Required Elements of the Vertebrate Animal Section (VAS) (see OLAW Notice: NOT-OD-16-006)
If live vertebrate animals are to be used, federal policy requires that the following criteria are addressed in all applications:
- Description of Procedures: Provide a concise description of the proposed procedures to be used that involve vertebrate animals. Identify the species, strains, ages, sex and total number of animals by species to be used. If dogs or cats are proposed, provide the source of the animals.
- Justifications: Provide justification that the species are appropriate for the proposed research. Explain why the research goals cannot be accomplished using an alternative model (e.g., computational, human, invertebrate, in vitro).
- Minimization of Pain and Distress: Describe the interventions to minimize discomfort, distress, pain and injury. These include analgesia, anesthesia, sedation, palliative care and humane endpoints.
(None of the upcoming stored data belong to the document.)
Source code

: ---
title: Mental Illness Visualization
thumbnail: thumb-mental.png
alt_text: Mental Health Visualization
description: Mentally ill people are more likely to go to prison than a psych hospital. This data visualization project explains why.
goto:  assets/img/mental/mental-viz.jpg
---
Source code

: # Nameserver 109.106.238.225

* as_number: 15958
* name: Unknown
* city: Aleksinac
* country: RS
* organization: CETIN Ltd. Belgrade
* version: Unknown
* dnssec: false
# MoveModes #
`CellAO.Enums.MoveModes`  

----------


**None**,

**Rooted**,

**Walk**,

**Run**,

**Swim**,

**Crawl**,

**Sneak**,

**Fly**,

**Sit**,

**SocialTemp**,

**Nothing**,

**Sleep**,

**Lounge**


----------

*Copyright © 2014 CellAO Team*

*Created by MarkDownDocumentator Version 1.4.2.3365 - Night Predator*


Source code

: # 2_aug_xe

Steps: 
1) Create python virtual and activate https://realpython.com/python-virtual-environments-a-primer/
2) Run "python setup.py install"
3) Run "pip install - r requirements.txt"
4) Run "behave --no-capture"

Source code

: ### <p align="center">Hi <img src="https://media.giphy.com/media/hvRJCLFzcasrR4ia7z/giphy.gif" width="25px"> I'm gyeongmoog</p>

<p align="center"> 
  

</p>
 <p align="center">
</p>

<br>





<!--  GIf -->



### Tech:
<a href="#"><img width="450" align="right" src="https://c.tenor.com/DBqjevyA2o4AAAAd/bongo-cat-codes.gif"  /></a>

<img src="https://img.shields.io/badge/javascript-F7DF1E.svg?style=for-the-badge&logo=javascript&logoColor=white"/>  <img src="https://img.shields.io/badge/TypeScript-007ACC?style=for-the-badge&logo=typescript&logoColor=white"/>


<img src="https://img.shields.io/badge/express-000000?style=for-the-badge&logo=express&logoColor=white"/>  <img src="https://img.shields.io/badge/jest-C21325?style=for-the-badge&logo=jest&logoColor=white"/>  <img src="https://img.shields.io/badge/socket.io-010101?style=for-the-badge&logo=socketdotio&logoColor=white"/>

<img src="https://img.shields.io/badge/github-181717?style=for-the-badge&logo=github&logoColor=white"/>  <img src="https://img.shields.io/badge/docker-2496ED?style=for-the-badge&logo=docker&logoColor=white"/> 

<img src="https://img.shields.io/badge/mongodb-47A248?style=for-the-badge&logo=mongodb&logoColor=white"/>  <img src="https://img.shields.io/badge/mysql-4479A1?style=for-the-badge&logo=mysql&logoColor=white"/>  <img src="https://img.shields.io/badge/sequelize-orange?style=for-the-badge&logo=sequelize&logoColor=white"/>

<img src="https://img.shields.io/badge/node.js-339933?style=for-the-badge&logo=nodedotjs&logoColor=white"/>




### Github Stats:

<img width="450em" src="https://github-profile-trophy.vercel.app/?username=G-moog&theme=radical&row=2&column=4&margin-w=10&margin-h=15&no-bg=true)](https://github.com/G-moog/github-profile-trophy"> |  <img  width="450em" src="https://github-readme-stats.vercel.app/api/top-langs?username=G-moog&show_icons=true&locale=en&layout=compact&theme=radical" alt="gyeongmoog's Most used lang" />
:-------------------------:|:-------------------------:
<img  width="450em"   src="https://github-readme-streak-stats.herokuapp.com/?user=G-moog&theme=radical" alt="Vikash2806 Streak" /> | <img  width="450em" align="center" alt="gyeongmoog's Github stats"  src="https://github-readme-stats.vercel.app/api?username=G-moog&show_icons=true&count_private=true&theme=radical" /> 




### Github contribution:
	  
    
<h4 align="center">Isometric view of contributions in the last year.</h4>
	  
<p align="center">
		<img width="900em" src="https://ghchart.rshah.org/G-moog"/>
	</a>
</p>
- Euthanasia: State whether the method of euthanasia is consistent with the recommendations of the American Veterinary Medical Association (AVMA) Guidelines for the Euthanasia of Animals. If not, describe the method and provide a scientific justification.
Recommended Text for VAS Section 1.4:
- Animals will be euthanized by methods consistent with the recommendations of the American Veterinary Medical Association (AVMA) Guidelines for the Euthanasia of Animals: 2013 Edition.
Note: If you need assistance to determine whether or not your method of euthanasia is consistent with the 2013 AVMA Euthanasia Guidelines, please contact the IACUC Office at 319-335-7985, or email@example.com.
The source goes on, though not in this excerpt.